– А ведь земля под ногами... дрожит.

Быков не ощущал ничего, но Ермаков отозвался тихо:

– Это Голконда... – и, обернувшись к Быкову, спросил: – Пройдем?

– Рискнем, Анатолий Борисович, – бодро ответил Алексей Петрович. – А если встретим завал или тупик, вернемся и еще поищем, только и всего. Или взорвем...

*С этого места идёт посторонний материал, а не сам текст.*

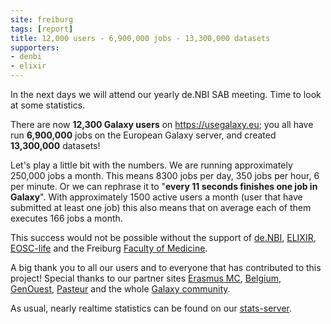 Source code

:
 ```yaml
---
site: freiburg
tags: [report]
title: 12,000 users - 6,900,000 jobs - 13,300,000 datasets
supporters:
- denbi
- elixir
---
```


In the next days we will attend our yearly de.NBI SAB meeting. Time to look at some statistics.

There are now **12,300 Galaxy users** on https://usegalaxy.eu; you all have run **6,900,000** jobs
on the European Galaxy server, and created **13,300,000** datasets! 

Let's play a little bit with the numbers. We are running approximately 250,000 jobs a month.
This means 8300 jobs per day, 350 jobs per hour, 6 per minute. Or we can rephrase it to
"**every 11 seconds finishes one job in Galaxy**". With approximately 1500 active users a month
(user that have submitted at least one job) this also means that on average each of them executes 166 jobs a month.

This success would not be possible without the support of [de.NBI](https://www.denbi.de/), [ELIXIR](http://elixir-europe.org/), [EOSC-life](https://www.eosc-portal.eu/eosc-life) and the Freiburg [Faculty of Medicine](http://www.med.uni-freiburg.de).

A big thank you to all our users and to everyone that has contributed to this project! Special thanks to our partner sites [Erasmus MC](https://galaxyproject.eu/erasmusmc/), [Belgium](https://galaxyproject.eu//belgium/), [GenOuest](https://www.genouest.org), [Pasteur](https://galaxyproject.eu/pasteur/) and the whole [Galaxy community](https://galaxyproject.org/community/).

As usual, nearly realtime statistics can be found on our 
[stats-server](https://stats.galaxyproject.eu/d/000000012/galaxy-user-statistics).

«Мальчик» двинулся дальше. Часы тянулись за часами, километры за километрами, ничего похожего на тупик или завал не появлялось, и Алексей Петрович успокоился.

Ровно гудит двигатель, поскрипывают и трещат ящики и упаковочные ремни. Все уснули, даже неугомонный Юрковский. В зеркале над экраном инфракрасного проектора Быков видит внутренность кабины. Спит Богдан, уронив голову на крышку рации. Спит, лежа ничком на тюках, Юрковский. Спит, прислонившись к нему, Иоганыч и морщит во сне свое хорошее лукавое лицо. Рядом кивает серебристым шлемом Ермаков. А мимо смотрового люка, покачиваясь и кренясь, ползут черные блестящие стены – справа стена и слева стена. Свет фар пляшет по изрытой поверхности неподвижных дюн черного праха. Дальше – сумерки, тьма. Где-то там стены раздвинутся, и «Мальчик» выйдет в пустыню. Если впереди нет тупика.

...Кренятся и опрокидываются черные стены, в смотровой люк заглядывает раскаленное небо. Транспортер выбирается из глубокой рытвины, и снова пятна света плывут по волнам черной слежавшейся пыли. Еще ухаб, еще трещина, и еще...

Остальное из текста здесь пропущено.